_TASK DIRECTIONS_
From the records below, please repeat exactly the line that has "15, art. 33.", the line that has "15, art. 34.", and every line between them, and nothing else.

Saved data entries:
◆ ◆ ◆ ◆ ◆ ◆ ◆

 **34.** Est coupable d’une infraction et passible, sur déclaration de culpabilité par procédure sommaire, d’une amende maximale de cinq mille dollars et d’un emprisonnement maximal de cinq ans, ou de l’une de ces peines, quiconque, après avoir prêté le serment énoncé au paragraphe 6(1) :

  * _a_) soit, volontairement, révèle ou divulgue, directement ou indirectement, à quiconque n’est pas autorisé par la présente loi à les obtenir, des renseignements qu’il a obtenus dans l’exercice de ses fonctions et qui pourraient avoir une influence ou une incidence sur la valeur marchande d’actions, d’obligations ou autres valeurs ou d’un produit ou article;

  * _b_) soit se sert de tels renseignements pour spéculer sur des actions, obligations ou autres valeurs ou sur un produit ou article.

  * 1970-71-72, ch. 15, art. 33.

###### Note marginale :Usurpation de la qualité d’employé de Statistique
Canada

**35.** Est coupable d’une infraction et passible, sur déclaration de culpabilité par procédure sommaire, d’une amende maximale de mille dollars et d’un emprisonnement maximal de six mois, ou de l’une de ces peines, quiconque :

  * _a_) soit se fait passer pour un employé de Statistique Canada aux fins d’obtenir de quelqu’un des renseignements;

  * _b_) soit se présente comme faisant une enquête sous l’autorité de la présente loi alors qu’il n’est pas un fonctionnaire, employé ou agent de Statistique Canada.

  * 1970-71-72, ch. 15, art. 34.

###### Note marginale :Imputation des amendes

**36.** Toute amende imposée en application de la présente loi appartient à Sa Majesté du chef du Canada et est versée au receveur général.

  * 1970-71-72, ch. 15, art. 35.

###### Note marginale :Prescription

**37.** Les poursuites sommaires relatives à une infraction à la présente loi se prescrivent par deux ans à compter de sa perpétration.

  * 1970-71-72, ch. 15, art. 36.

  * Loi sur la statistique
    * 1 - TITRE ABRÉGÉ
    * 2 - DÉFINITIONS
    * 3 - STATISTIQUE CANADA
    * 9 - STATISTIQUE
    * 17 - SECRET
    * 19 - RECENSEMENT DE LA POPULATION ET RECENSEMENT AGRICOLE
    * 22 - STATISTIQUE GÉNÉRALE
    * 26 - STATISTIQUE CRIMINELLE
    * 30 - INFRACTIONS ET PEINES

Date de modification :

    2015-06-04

◆ ◆ ◆ ◆ ◆ ◆ ◆

_RESPONSE BELOW_
  * 1970-71-72, ch. 15, art. 33.

###### Note marginale :Usurpation de la qualité d’employé de Statistique
Canada

**35.** Est coupable d’une infraction et passible, sur déclaration de culpabilité par procédure sommaire, d’une amende maximale de mille dollars et d’un emprisonnement maximal de six mois, ou de l’une de ces peines, quiconque :

  * _a_) soit se fait passer pour un employé de Statistique Canada aux fins d’obtenir de quelqu’un des renseignements;

  * _b_) soit se présente comme faisant une enquête sous l’autorité de la présente loi alors qu’il n’est pas un fonctionnaire, employé ou agent de Statistique Canada.

  * 1970-71-72, ch. 15, art. 34.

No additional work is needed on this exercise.